Whole Wheat and Cornmeal Blueberry Pancakes

While I was in Nashville, way back in the day, my mom made me delicious cornmeal blueberry pancakes. They were the inspiration for this dish 🙂 which is a great breakfast to get you up and at em’ in the morning.

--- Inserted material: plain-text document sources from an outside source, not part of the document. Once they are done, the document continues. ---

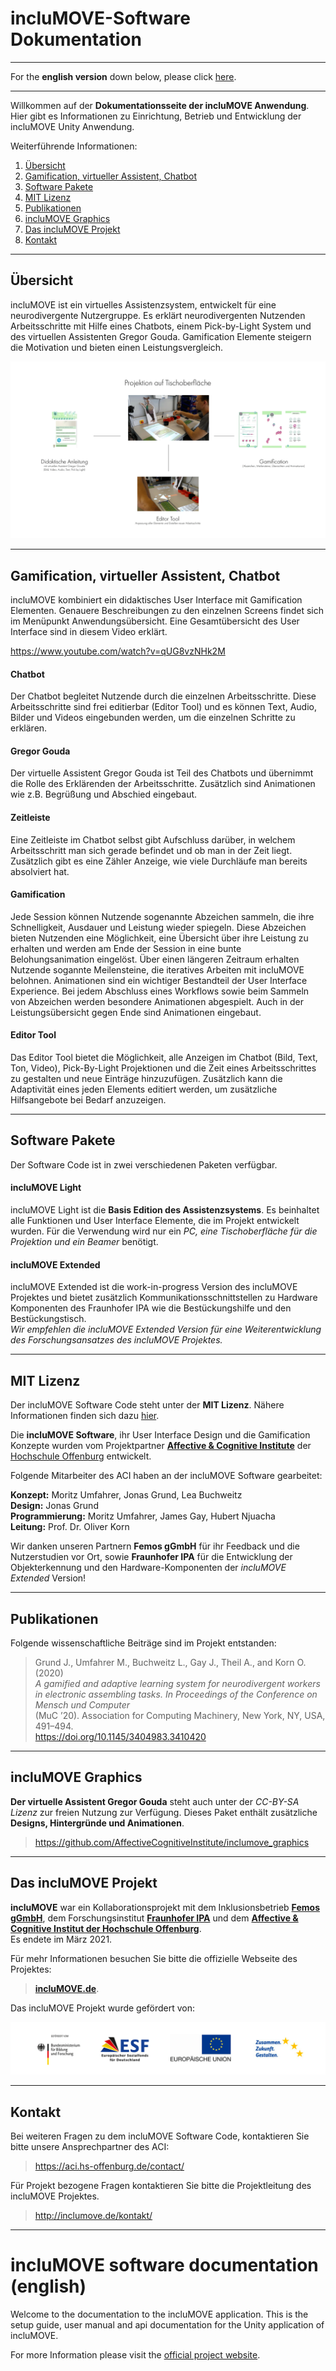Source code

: # incluMOVE-Software Dokumentation

---

For the **english version** down below, please click [here](#english).

---

Willkommen auf der **Dokumentationsseite der incluMOVE Anwendung**. <br>
Hier gibt es Informationen zu Einrichtung, Betrieb und Entwicklung der incluMOVE Unity Anwendung. <br>

Weiterführende Informationen:

 1. [Übersicht](#übersicht)
 2. [Gamification, virtueller Assistent, Chatbot](#gamification_de)
 3. [Software Pakete](#software_de)
 4. [MIT Lizenz](#license_de)
 5. [Publikationen](#publications_de)
 6. [incluMOVE Graphics](#graphics_de)
 7. [Das incluMOVE Projekt](#project_de)
 8. [Kontakt](#contact_de)

---


## Übersicht
incluMOVE ist ein virtuelles Assistenzsystem, entwickelt für eine neurodivergente Nutzergruppe. Es erklärt neurodivergenten Nutzenden Arbeitsschritte mit Hilfe eines Chatbots, einem Pick-by-Light System und des virtuellen Assistenten Gregor Gouda. Gamification Elemente steigern die Motivation und bieten einen Leistungsvergleich. 

![Übersichtsgrafik incluMOVE Features](docs/images/overview_inclumove-de.png)

---

<a name="gamification_de"></a>
## Gamification, virtueller Assistent, Chatbot
incluMOVE kombiniert ein didaktisches User Interface mit Gamification Elementen. Genauere Beschreibungen zu den einzelnen Screens findet sich im Menüpunkt Anwendungsübersicht.
Eine Gesamtübersicht des User Interface sind in diesem Video erklärt.

https://www.youtube.com/watch?v=qUG8vzNHk2M 

#### Chatbot
Der Chatbot begleitet Nutzende durch die einzelnen Arbeitsschritte. Diese Arbeitsschritte sind frei editierbar (Editor Tool) und es können Text, Audio, Bilder und Videos eingebunden werden, um die einzelnen Schritte zu erklären. 
#### Gregor Gouda
Der virtuelle Assistent Gregor Gouda ist Teil des Chatbots und übernimmt die Rolle des Erklärenden der Arbeitsschritte. Zusätzlich sind Animationen wie z.B. Begrüßung und Abschied eingebaut.
#### Zeitleiste
Eine Zeitleiste im Chatbot selbst gibt Aufschluss darüber, in welchem Arbeitsschritt man sich gerade befindet und ob man in der Zeit liegt. Zusätzlich gibt es eine Zähler Anzeige, wie viele Durchläufe man bereits absolviert hat.
#### Gamification
Jede Session können Nutzende sogenannte Abzeichen sammeln, die ihre Schnelligkeit, Ausdauer und Leistung wieder spiegeln. Diese Abzeichen bieten Nutzenden eine Möglichkeit, eine Übersicht über ihre Leistung zu erhalten und werden am Ende der Session in eine bunte Belohungsanimation eingelöst. 
Über einen längeren Zeitraum erhalten Nutzende sogannte Meilensteine, die iteratives Arbeiten mit incluMOVE belohnen.
Animationen sind ein wichtiger Bestandteil der User Interface Experience. Bei jedem Abschluss eines Workflows sowie beim Sammeln von Abzeichen werden besondere Animationen abgespielt. Auch in der Leistungsübersicht gegen Ende sind Animationen eingebaut. 
#### Editor Tool
Das Editor Tool bietet die Möglichkeit, alle Anzeigen im Chatbot (Bild, Text, Ton, Video), Pick-By-Light Projektionen und die Zeit eines Arbeitsschrittes zu gestalten und neue Einträge hinzuzufügen. 
Zusätzlich kann die Adaptivität eines jeden Elements editiert werden, um zusätzliche Hilfsangebote bei Bedarf anzuzeigen. 

---

<a name="software_de"></a>
## Software Pakete
Der Software Code ist in zwei verschiedenen Paketen verfügbar.

#### incluMOVE Light
incluMOVE Light ist die **Basis Edition des Assistenzsystems**. Es beinhaltet alle Funktionen und User Interface Elemente, die im Projekt entwickelt wurden. 
Für die Verwendung wird nur ein *PC, eine Tischoberfläche für die Projektion und ein Beamer* benötigt.

#### incluMOVE Extended
incluMOVE Extended ist die work-in-progress Version des incluMOVE Projektes und bietet zusätzlich Kommunikationsschnittstellen zu Hardware Komponenten des Fraunhofer IPA wie die Bestückungshilfe und den Bestückungstisch. <br>
*Wir empfehlen die incluMOVE Extended Version für eine Weiterentwicklung des Forschungsansatzes des incluMOVE Projektes.*

---

<a name="license_de"></a>
## MIT Lizenz

Der incluMOVE Software Code steht unter der **MIT Lizenz**. 
Nähere Informationen finden sich dazu [hier](LICENSE.md).

Die **incluMOVE Software**, ihr User Interface Design und die Gamification Konzepte wurden vom Projektpartner **[Affective & Cognitive Institute](https://aci.hs-offenburg.de/)** der [Hochschule Offenburg](https://www.hs-offenburg.de/) entwickelt. 

Folgende Mitarbeiter des ACI haben an der incluMOVE Software gearbeitet:

**Konzept:** Moritz Umfahrer, Jonas Grund, Lea Buchweitz <br>
**Design:** Jonas Grund <br>
**Programmierung:** Moritz Umfahrer, James Gay, Hubert Njuacha <br>
**Leitung:** Prof. Dr. Oliver Korn <br>

Wir danken unseren Partnern **Femos gGmbH** für ihr Feedback und die Nutzerstudien vor Ort, sowie **Fraunhofer IPA** für die Entwicklung der Objekterkennung und den Hardware-Komponenten der *incluMOVE Extended* Version!

---

<a name="publications_de"></a>
## Publikationen 
Folgende wissenschaftliche Beiträge sind im Projekt entstanden:

> Grund J., Umfahrer M., Buchweitz L., Gay J., Theil A., and Korn O. (2020) <br>
> *A gamified and adaptive learning system for neurodivergent workers in electronic assembling tasks. In Proceedings of the Conference on Mensch und Computer* <br>
> (MuC ’20). Association for Computing Machinery, New York, NY, USA, 491–494. <br>
> https://doi.org/10.1145/3404983.3410420 <br>

---

<a name="graphics_de"></a>
## incluMOVE Graphics
**Der virtuelle Assistent Gregor Gouda** steht auch unter der *CC-BY-SA Lizenz* zur freien Nutzung zur Verfügung. Dieses Paket enthält zusätzliche **Designs, Hintergründe und Animationen**. 

> https://github.com/AffectiveCognitiveInstitute/inclumove_graphics

---

<a name="project_de"></a>
## Das incluMOVE Projekt
**incluMOVE** war ein Kollaborationsprojekt mit dem Inklusionsbetrieb **[Femos gGmbH](https://www.femos-zenit.de/de/)**, dem Forschungsinstitut **[Fraunhofer IPA](https://www.ipa.fraunhofer.de/)** und dem **[Affective & Cognitive Institut der Hochschule Offenburg](https://aci.hs-offenburg.de/de/)**. <br>
Es endete im März 2021.

Für mehr Informationen besuchen Sie bitte die offizielle Webseite des Projektes: 
> **[incluMOVE.de](http://inclumove.de/)**.


Das incluMOVE Projekt wurde gefördert von:

![incluMOVE Sponsoren](docs/images/sponsors_logos-de.png)

---

<a name="contact_de"></a>
## Kontakt

Bei weiteren Fragen zu dem incluMOVE Software Code, kontaktieren Sie bitte unsere Ansprechpartner des ACI: <br>
> https://aci.hs-offenburg.de/contact/ <br>

Für Projekt bezogene Fragen kontaktieren Sie bitte die Projektleitung des incluMOVE Projektes. <br>

> http://inclumove.de/kontakt/




_________________________________________________________________________________________________________________

<a name="english"></a>
# incluMOVE software documentation (english)

Welcome to the documentation to the incluMOVE application. This is the setup guide, user manual and api documentation for the Unity application of incluMOVE.

For more Information please visit the [official project website](https://inclumove.de).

Whole Wheat Cornmeal Blueberry Pancakes

Serves 3-4

  • 1/2 cup Whole Wheat Flour
  • 3/4 cup Cornmeal
  • 2 tsp. Baking Powder
  • 1/2 tsp. Salt
  • 2 tbsp. Canola Oil
  • 1 1/4 cup Soy Milk
  • 1/3 cup Water
  • 1 tsp. Vanilla
  • 2 tbsp. Maple Syrup
  • 1 cup Blueberries

Mix together flour, cornmeal, baking powder and salt. Combine all other ingredients separately (except for the blueberries). Add wet to dry and mix until combined. Fold in the blueberries (very carefully). Cook pancakes :). Top with more maple syrup. So good.

ECO-BENEFITS

  1. Whole wheat flour means less energy than normal white flour (you don’t need to enrich it and bleach it, etc.)
  2. Get your blueberries organic, local, and seasonal. No pesticides, less transportation, and no extra energy put into growing them at that time of year.
  3. Vegan means never having to say you’re sorry. (Sorry. I’ve never even seen Love Story but I’ve seen Now and Then enough to know the line :)–>and I figure if you’ve read my blog at all I’ve probably beaten the vegan thing to death by now haha).